In the latest issue of Psychological Science in the Public Interest, a team of researchers recommend ways that psychological and behavioral sciences can help decrease the negative consequences of Internet use. These recommendations emphasize helping people gain greater control over their digital environments.
“Psychological science can help to inform policy interventions in the digital world,” said Anastasia Kozyreva, a researcher at the Center for Adaptive Rationality at the Max Planck Institute for Human Development in Germany and author on the paper. “It is crucial that psychological and behavioral sciences are employed to ensure users are not manipulated for financial gain and are empowered to detect and resist manipulation.”
Specifically, psychological and cognitive sciences can complement interventions by other fields, such as law and ethics, which develops guidelines and regulations; education, which can provide curricula for digital information literacy; and technology, which can provide automated detection of harmful materials and help implement more ethically designed online choice architectures.
Although there is no silver bullet that could solve all the problems of the digitalworld, Kozyreva and her colleagues describe three approaches to help mitigate the negative consequences.
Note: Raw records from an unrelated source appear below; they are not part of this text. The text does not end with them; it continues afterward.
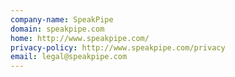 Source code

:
 ```yaml
---
company-name: SpeakPipe
domain: speakpipe.com
home: http://www.speakpipe.com/
privacy-policy: http://www.speakpipe.com/privacy
email: legal@speakpipe.com
---
```




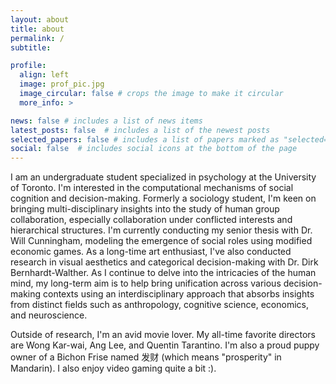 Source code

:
 ```yaml
---
layout: about
title: about
permalink: /
subtitle:

profile:
  align: left
  image: prof_pic.jpg
  image_circular: false # crops the image to make it circular
  more_info: >

news: false # includes a list of news items
latest_posts: false  # includes a list of the newest posts
selected_papers: false # includes a list of papers marked as "selected={true}"
social: false  # includes social icons at the bottom of the page
---
```


I am an undergraduate student specialized in psychology at the University of Toronto. I'm interested in the computational mechanisms of social cognition and decision-making. Formerly a sociology student, I'm keen on bringing multi-disciplinary insights into the study of human group collaboration, especially collaboration under conflicted interests and hierarchical structures. I'm currently conducting my senior thesis with Dr. Will Cunningham, modeling the emergence of social roles using modified economic games. As a long-time art enthusiast, I've also conducted research in visual aesthetics and categorical decision-making with Dr. Dirk Bernhardt-Walther. As I continue to delve into the intricacies of the human mind, my long-term aim is to help bring unification across various decision-making contexts using an interdisciplinary approach that absorbs insights from distinct fields such as anthropology, cognitive science, economics, and neuroscience.

Outside of research, I'm an avid movie lover. My all-time favorite directors are Wong Kar-wai, Ang Lee, and Quentin Tarantino. I'm also a proud puppy owner of a Bichon Frise named 发财 (which means "prosperity" in Mandarin). I also enjoy video gaming quite a bit :). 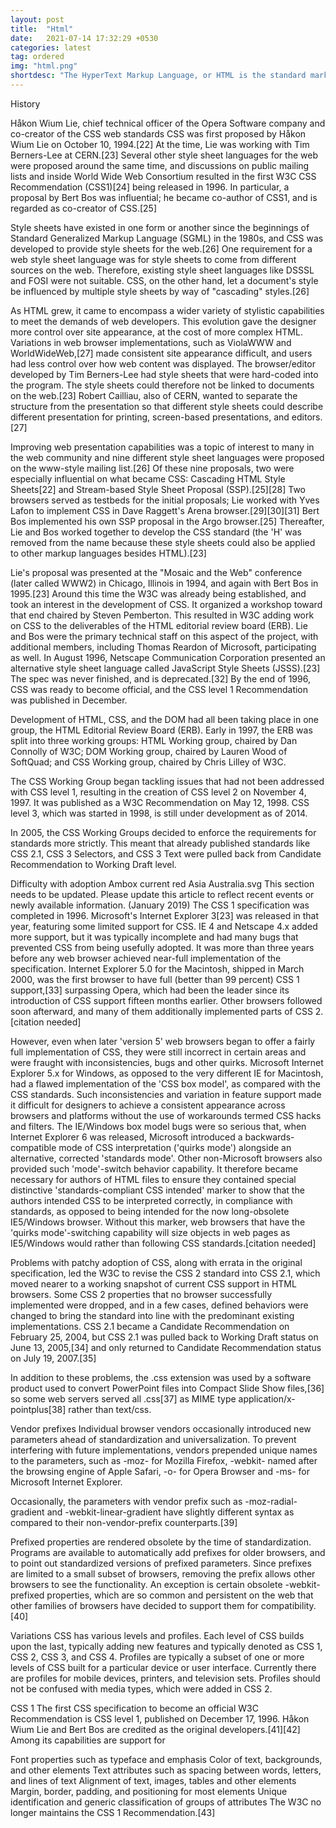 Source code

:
 ```yaml
---
layout: post
title:  "Html"
date:   2021-07-14 17:32:29 +0530
categories: latest
tag: ordered
img: "html.png"
shortdesc: "The HyperText Markup Language, or HTML is the standard markup language for documents designed to be displayed in a web browser. It can be assisted by technologies such as Cascading Style Sheets and scripting languages such as JavaScript"
---
```


History

Håkon Wium Lie, chief technical officer of the Opera Software company and co-creator of the CSS web standards
CSS was first proposed by Håkon Wium Lie on October 10, 1994.[22] At the time, Lie was working with Tim Berners-Lee at CERN.[23] Several other style sheet languages for the web were proposed around the same time, and discussions on public mailing lists and inside World Wide Web Consortium resulted in the first W3C CSS Recommendation (CSS1)[24] being released in 1996. In particular, a proposal by Bert Bos was influential; he became co-author of CSS1, and is regarded as co-creator of CSS.[25]

Style sheets have existed in one form or another since the beginnings of Standard Generalized Markup Language (SGML) in the 1980s, and CSS was developed to provide style sheets for the web.[26] One requirement for a web style sheet language was for style sheets to come from different sources on the web. Therefore, existing style sheet languages like DSSSL and FOSI were not suitable. CSS, on the other hand, let a document's style be influenced by multiple style sheets by way of "cascading" styles.[26]

As HTML grew, it came to encompass a wider variety of stylistic capabilities to meet the demands of web developers. This evolution gave the designer more control over site appearance, at the cost of more complex HTML. Variations in web browser implementations, such as ViolaWWW and WorldWideWeb,[27] made consistent site appearance difficult, and users had less control over how web content was displayed. The browser/editor developed by Tim Berners-Lee had style sheets that were hard-coded into the program. The style sheets could therefore not be linked to documents on the web.[23] Robert Cailliau, also of CERN, wanted to separate the structure from the presentation so that different style sheets could describe different presentation for printing, screen-based presentations, and editors.[27]

Improving web presentation capabilities was a topic of interest to many in the web community and nine different style sheet languages were proposed on the www-style mailing list.[26] Of these nine proposals, two were especially influential on what became CSS: Cascading HTML Style Sheets[22] and Stream-based Style Sheet Proposal (SSP).[25][28] Two browsers served as testbeds for the initial proposals; Lie worked with Yves Lafon to implement CSS in Dave Raggett's Arena browser.[29][30][31] Bert Bos implemented his own SSP proposal in the Argo browser.[25] Thereafter, Lie and Bos worked together to develop the CSS standard (the 'H' was removed from the name because these style sheets could also be applied to other markup languages besides HTML).[23]

Lie's proposal was presented at the "Mosaic and the Web" conference (later called WWW2) in Chicago, Illinois in 1994, and again with Bert Bos in 1995.[23] Around this time the W3C was already being established, and took an interest in the development of CSS. It organized a workshop toward that end chaired by Steven Pemberton. This resulted in W3C adding work on CSS to the deliverables of the HTML editorial review board (ERB). Lie and Bos were the primary technical staff on this aspect of the project, with additional members, including Thomas Reardon of Microsoft, participating as well. In August 1996, Netscape Communication Corporation presented an alternative style sheet language called JavaScript Style Sheets (JSSS).[23] The spec was never finished, and is deprecated.[32] By the end of 1996, CSS was ready to become official, and the CSS level 1 Recommendation was published in December.

Development of HTML, CSS, and the DOM had all been taking place in one group, the HTML Editorial Review Board (ERB). Early in 1997, the ERB was split into three working groups: HTML Working group, chaired by Dan Connolly of W3C; DOM Working group, chaired by Lauren Wood of SoftQuad; and CSS Working group, chaired by Chris Lilley of W3C.

The CSS Working Group began tackling issues that had not been addressed with CSS level 1, resulting in the creation of CSS level 2 on November 4, 1997. It was published as a W3C Recommendation on May 12, 1998. CSS level 3, which was started in 1998, is still under development as of 2014.

In 2005, the CSS Working Groups decided to enforce the requirements for standards more strictly. This meant that already published standards like CSS 2.1, CSS 3 Selectors, and CSS 3 Text were pulled back from Candidate Recommendation to Working Draft level.


Difficulty with adoption
Ambox current red Asia Australia.svg
This section needs to be updated. Please update this article to reflect recent events or newly available information. (January 2019)
The CSS 1 specification was completed in 1996. Microsoft's Internet Explorer 3[23] was released in that year, featuring some limited support for CSS. IE 4 and Netscape 4.x added more support, but it was typically incomplete and had many bugs that prevented CSS from being usefully adopted. It was more than three years before any web browser achieved near-full implementation of the specification. Internet Explorer 5.0 for the Macintosh, shipped in March 2000, was the first browser to have full (better than 99 percent) CSS 1 support,[33] surpassing Opera, which had been the leader since its introduction of CSS support fifteen months earlier. Other browsers followed soon afterward, and many of them additionally implemented parts of CSS 2.[citation needed]

However, even when later 'version 5' web browsers began to offer a fairly full implementation of CSS, they were still incorrect in certain areas and were fraught with inconsistencies, bugs and other quirks. Microsoft Internet Explorer 5.x for Windows, as opposed to the very different IE for Macintosh, had a flawed implementation of the 'CSS box model', as compared with the CSS standards. Such inconsistencies and variation in feature support made it difficult for designers to achieve a consistent appearance across browsers and platforms without the use of workarounds termed CSS hacks and filters. The IE/Windows box model bugs were so serious that, when Internet Explorer 6 was released, Microsoft introduced a backwards-compatible mode of CSS interpretation ('quirks mode') alongside an alternative, corrected 'standards mode'. Other non-Microsoft browsers also provided such 'mode'-switch behavior capability. It therefore became necessary for authors of HTML files to ensure they contained special distinctive 'standards-compliant CSS intended' marker to show that the authors intended CSS to be interpreted correctly, in compliance with standards, as opposed to being intended for the now long-obsolete IE5/Windows browser. Without this marker, web browsers that have the 'quirks mode'-switching capability will size objects in web pages as IE5/Windows would rather than following CSS standards.[citation needed]

Problems with patchy adoption of CSS, along with errata in the original specification, led the W3C to revise the CSS 2 standard into CSS 2.1, which moved nearer to a working snapshot of current CSS support in HTML browsers. Some CSS 2 properties that no browser successfully implemented were dropped, and in a few cases, defined behaviors were changed to bring the standard into line with the predominant existing implementations. CSS 2.1 became a Candidate Recommendation on February 25, 2004, but CSS 2.1 was pulled back to Working Draft status on June 13, 2005,[34] and only returned to Candidate Recommendation status on July 19, 2007.[35]

In addition to these problems, the .css extension was used by a software product used to convert PowerPoint files into Compact Slide Show files,[36] so some web servers served all .css[37] as MIME type application/x-pointplus[38] rather than text/css.

Vendor prefixes
Individual browser vendors occasionally introduced new parameters ahead of standardization and universalization. To prevent interfering with future implementations, vendors prepended unique names to the parameters, such as -moz- for Mozilla Firefox, -webkit- named after the browsing engine of Apple Safari, -o- for Opera Browser and -ms- for Microsoft Internet Explorer.

Occasionally, the parameters with vendor prefix such as -moz-radial-gradient and -webkit-linear-gradient have slightly different syntax as compared to their non-vendor-prefix counterparts.[39]

Prefixed properties are rendered obsolete by the time of standardization. Programs are available to automatically add prefixes for older browsers, and to point out standardized versions of prefixed parameters. Since prefixes are limited to a small subset of browsers, removing the prefix allows other browsers to see the functionality. An exception is certain obsolete -webkit- prefixed properties, which are so common and persistent on the web that other families of browsers have decided to support them for compatibility.[40]

Variations
CSS has various levels and profiles. Each level of CSS builds upon the last, typically adding new features and typically denoted as CSS 1, CSS 2, CSS 3, and CSS 4. Profiles are typically a subset of one or more levels of CSS built for a particular device or user interface. Currently there are profiles for mobile devices, printers, and television sets. Profiles should not be confused with media types, which were added in CSS 2.

CSS 1
The first CSS specification to become an official W3C Recommendation is CSS level 1, published on December 17, 1996. Håkon Wium Lie and Bert Bos are credited as the original developers.[41][42] Among its capabilities are support for

Font properties such as typeface and emphasis
Color of text, backgrounds, and other elements
Text attributes such as spacing between words, letters, and lines of text
Alignment of text, images, tables and other elements
Margin, border, padding, and positioning for most elements
Unique identification and generic classification of groups of attributes
The W3C no longer maintains the CSS 1 Recommendation.[43]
The first is to design Internet infrastructures that “nudge” people’s behavior toward more positive outcomes, such as systems with default privacy-respecting settings. The second is relying more on “technocognition,” which are technological solutions informed by psychological principles, such as creating obstacles to sharing offensive material online.
The final approach is improving people’s cognitive and motivational competencies through “boosts,” which are tactics that enhance people’s agency in their digital environments and improve reasoning and resilience to manipulation. Examples of a boost include preventively inoculating users against most common manipulative practices and providing easy-to-use rules for digital literacy.